A petition lodged with the European Parliament’s Petitions Portal has turned up the heat in the six-week long battle to save a father-of-four jailed in Portugal on an Interpol Red Notice.
Backed by human rights organisations and “citizens and residents of the European Union”, it sets out, point by point, why Portugal is in breach of EU Law and the UN 1951 Refugee Convention – recognised in almost every country of the world.
And it shows, yet again, the determination and force underway to free the man India has dubbed a terrorist, but which his own Sikh community guarantees is simply a “hard working family man” and asylum seeker from oppression.
To understand the background to the story that suddenly involved Portugal on December 18 when commercial truck driver Paramjeet Singh Saini, his wife Pinky and their four children arrived in the Algarve for what they thought would be a relaxing family holiday, one has to go back in history and understand the animosity that exists in India towards Sikhs.
It is a bloody litany of humans rights atrocities that Sikhs accept may never be fully understood by the rest of the world.
Thus, news stories released when 42-year-old Paramjeet was arrested on the basis of an Interpol Red Notice at a hotel in Albufeira, led readers to believe he was “dangerous and violent”: a terrorist, responsible for bombings and killings in an area of India marked by the struggle for separatism.
Since then, lawyers, human rights activists and fellow Sikhs throughout the world have been battling to put the record straight.
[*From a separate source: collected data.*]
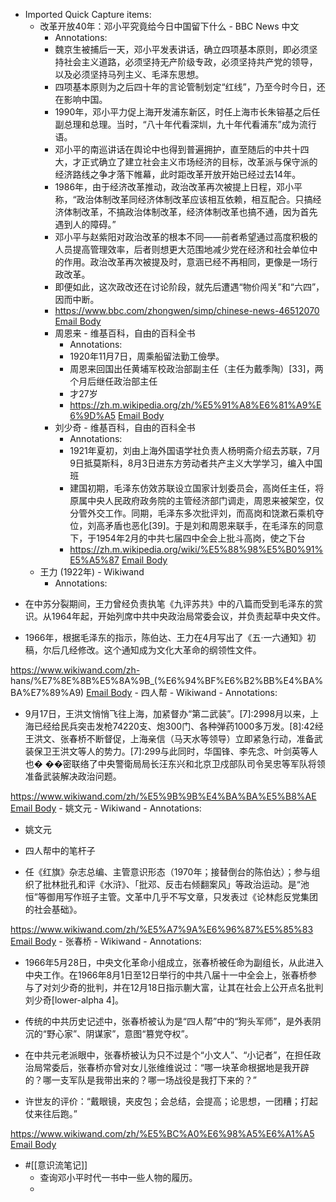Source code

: - Imported Quick Capture items:
    - 改革开放40年：邓小平究竟给今日中国留下什么 - BBC News 中文
        - Annotations:
        - 魏京生被捕后一天，邓小平发表讲话，确立四项基本原则，即必须坚持社会主义道路，必须坚持无产阶级专政，必须坚持共产党的领导，以及必须坚持马列主义、毛泽东思想。
        - 四项基本原则为之后四十年的言论管制划定“红线”，乃至今时今日，还在影响中国。
        - 1990年，邓小平力促上海开发浦东新区，时任上海市长朱镕基之后任副总理和总理。当时，“八十年代看深圳，九十年代看浦东”成为流行语。
        - 邓小平的南巡讲话在舆论中也得到普遍拥护，直至随后的中共十四大，才正式确立了建立社会主义市场经济的目标，改革派与保守派的经济路线之争才落下帷幕，此时距改革开放开始已经过去14年。
        - 1986年，由于经济改革推动，政治改革再次被提上日程，邓小平称，“政治体制改革同经济体制改革应该相互依赖，相互配合。只搞经济体制改革，不搞政治体制改革，经济体制改革也搞不通，因为首先遇到人的障碍。”
        - 邓小平与赵紫阳对政治改革的根本不同——前者希望通过高度积极的人员提高管理效率，后者则想更大范围地减少党在经济和社会单位中的作用。政治改革再次被提及时，意涵已经不再相同，更像是一场行政改革。
        - 即便如此，这次政改还在讨论阶段，就先后遭遇“物价闯关”和“六四”，因而中断。
        - https://www.bbc.com/zhongwen/simp/chinese-news-46512070 [Email Body](https://files.todoist.com/6UPQJvcer0yMNHrJzdd-tkAtm7riexR55TVNXwUP_Bf57M5fiXmxnKdfLM4jBVoK/by/21878347/as/file.html)
        - 周恩来 - 维基百科，自由的百科全书
            - Annotations:
            - 1920年11月7日，周乘船留法勤工儉學。
            - 周恩来回国出任黄埔军校政治部副主任（主任为戴季陶）[33]，两个月后继任政治部主任
            - 才27岁
            - https://zh.m.wikipedia.org/zh/%E5%91%A8%E6%81%A9%E6%9D%A5 [Email Body](https://files.todoist.com/xFSqZI-YbQhC9ed5B518as449SgCYty36HCv40dYJpiyKNXOAZkpvVnmQy_N49iv/by/21878347/as/file.html)
        - 刘少奇 - 维基百科，自由的百科全书
            - Annotations:
            - 1921年夏初，刘由上海外国语学社负责人杨明斋介绍去苏联，7月9日抵莫斯科，8月3日进东方劳动者共产主义大学学习，编入中国班
            - 建国初期，毛泽东仿效苏联设立国家计划委员会，高岗任主任，将原属中央人民政府政务院的主管经济部门调走，周恩来被架空，仅分管外交工作。同期，毛泽东多次批评刘，而高岗和饶漱石乘机夺位，刘高矛盾也恶化[39]。于是刘和周恩来联手，在毛泽东的同意下，于1954年2月的中共七届四中全会上批斗高岗，使之下台
            - https://zh.m.wikipedia.org/wiki/%E5%88%98%E5%B0%91%E5%A5%87 [Email Body](https://files.todoist.com/RoVyr4EzO11Q4bm_i0dVk13Kjt9rSsRVs8a1uYgHPBAATh1NSTDGrgD7_6kfLngV/by/21878347/as/file.html)
    - 王力 (1922年) - Wikiwand
        - Annotations:

* 在中苏分裂期间，王力曾经负责执笔《九评苏共》中的八篇而受到毛泽东的赏识。从1964年起，开始列席中共中央政治局常委会议，并负责起草中央文件。

* 1966年，根据毛泽东的指示，陈伯达、王力在4月写出了《五·一六通知》初稿，尔后几经修改。这个通知成为文化大革命的纲领性文件。



https://www.wikiwand.com/zh-
hans/%E7%8E%8B%E5%8A%9B_(%E6%94%BF%E6%B2%BB%E4%BA%BA%E7%89%A9) [Email Body](https://files.todoist.com/muSc9_vkkzPEjONOA6XVva-Nvkq5DR_AJhRYt0iueLcFK6dXqemke_tUgLFqo1r5/by/21878347/as/file.html)
    - 四人帮 - Wikiwand
        - Annotations:

* 9月17日，王洪文悄悄飞往上海，加紧督办“第二武装”。[7]:2998月以来，上海已经给民兵突击发枪74220支、炮300门、各种弹药1000多万发。[8]:42经王洪文、张春桥不断督促，上海亲信（马天水等领导）立即紧急行动，准备武装保卫王洪文等人的势力。[7]:299与此同时，华国锋、李先念、叶剑英等人也� ��密联络了中央警衛局局长汪东兴和北京卫戍部队司令吴忠等军队将领准备武装解决政治问题。



https://www.wikiwand.com/zh/%E5%9B%9B%E4%BA%BA%E5%B8%AE [Email Body](https://files.todoist.com/VTjVIaiBKG1ySK410_f2X9uWEIyhJA0JYKXlwTVHRq7YbNj-fMBL3s-_s2Q43eV1/by/21878347/as/file.html)
    - 姚文元 - Wikiwand
        - Annotations:

* 姚文元

* 四人帮中的笔杆子

* 任《红旗》杂志总编、主管意识形态（1970年；接替倒台的陈伯达）；参与组织了批林批孔和评《水浒》、「批邓、反击右倾翻案风」等政治运动。是“池恒”等御用写作班子主管。文革中几乎不写文章，只发表过《论林彪反党集团的社会基础》。



https://www.wikiwand.com/zh/%E5%A7%9A%E6%96%87%E5%85%83 [Email Body](https://files.todoist.com/x4pmq1_c3NXBY3Dvb_IKuYY5ATB7rxk3sYX1uEPSP1XQyPxEdOi1Mq3reeVX2l4f/by/21878347/as/file.html)
    - 张春桥 - Wikiwand
        - Annotations:

* 1966年5月28日，中央文化革命小组成立，张春桥被任命为副组长，从此进入中央工作。在1966年8月1日至12日举行的中共八届十一中全会上，张春桥参与了对刘少奇的批判，并在12月18日指示蒯大富，让其在社会上公开点名批判刘少奇[lower-alpha 4]。

* 传统的中共历史记述中，张春桥被认为是“四人帮”中的“狗头军师”，是外表阴沉的“野心家”、阴谋家”，意图“篡党夺权”。

* 在中共元老派眼中，张春桥被认为只不过是个“小文人”、“小记者”，在担任政治局常委后，张春桥亦曾对女儿张维维说过：“哪一块革命根据地是我开辟的？哪一支军队是我带出来的？哪一场战役是我打下来的？”

* 许世友的评价：“戴眼镜，夹皮包；会总结，会提高；论思想，一团糟；打起仗来往后跑。”



https://www.wikiwand.com/zh/%E5%BC%A0%E6%98%A5%E6%A1%A5 [Email Body](https://files.todoist.com/xvtIQMJoBQOVo9GftljSfaK8IaVvVMIiMjMYQgS1WN-l3NapdqiimlCXQu3yfIVg/by/21878347/as/file.html)
- #[[意识流笔记]] 
    - 查询邓小平时代一书中一些人物的履历。
    -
They have approached hundreds of MPs, lobbied the British Parliament, pressured the United Nations, moved British Labour leader Jeremy Corbyn to appeal directly to Portuguese prime minister António Costa, and seen MEP Siôn Simon table a question to the European Parliament.
This latest development, lodged in the name of Mr Singh’s wife, should leave no doubts in anyone’s mind that the arrest in December last year was all wrong.
In a nutshell, the petition explains that Portugal “as a signatory to the 1951 Refugee Convention and member of the EU should not detain and extradite a third country national who has been granted asylum/ refugee status by another Member State”.
It also reiterates the policy implemented by Interpol last year “to remove Red Notices of individuals who have been verified as refugees”.
Portugal is “duty bound”, the petition states, “to allow Paramjeet Singh to go back to the United Kingdom where he has valid refugee status”.
A decision to extradite would be in contravention of the Treaty of the Functioning of the European Union and the Dublin Regulations, protecting asylum seekers under the Geneva Convention, and it would amount to what in legal terms is called “re-foulement” to a country where Mr Singh “will be persecuted”.
How things got this far down the line – with all the laws and conventions in place – we may never know. But all that matters in the end, a source told the Resident, is that “Paramjeet comes home”.
In the UK, the Sikh Federation – powering moves to publicise the case – has tweeted: “Today we are urging Sky News, BBC TV News, ITV News, C4 News and 5 News to cover story as he prepares for court”.
The deadline for India to formalise its case against Paramjeet Singh Saini expires next Tuesday (January 26).
With a four-man team of police from India understood to be arriving in Lisbon to take Mr Singh into custody, it is unclear when judges at Évora’s appeal court will make a decision.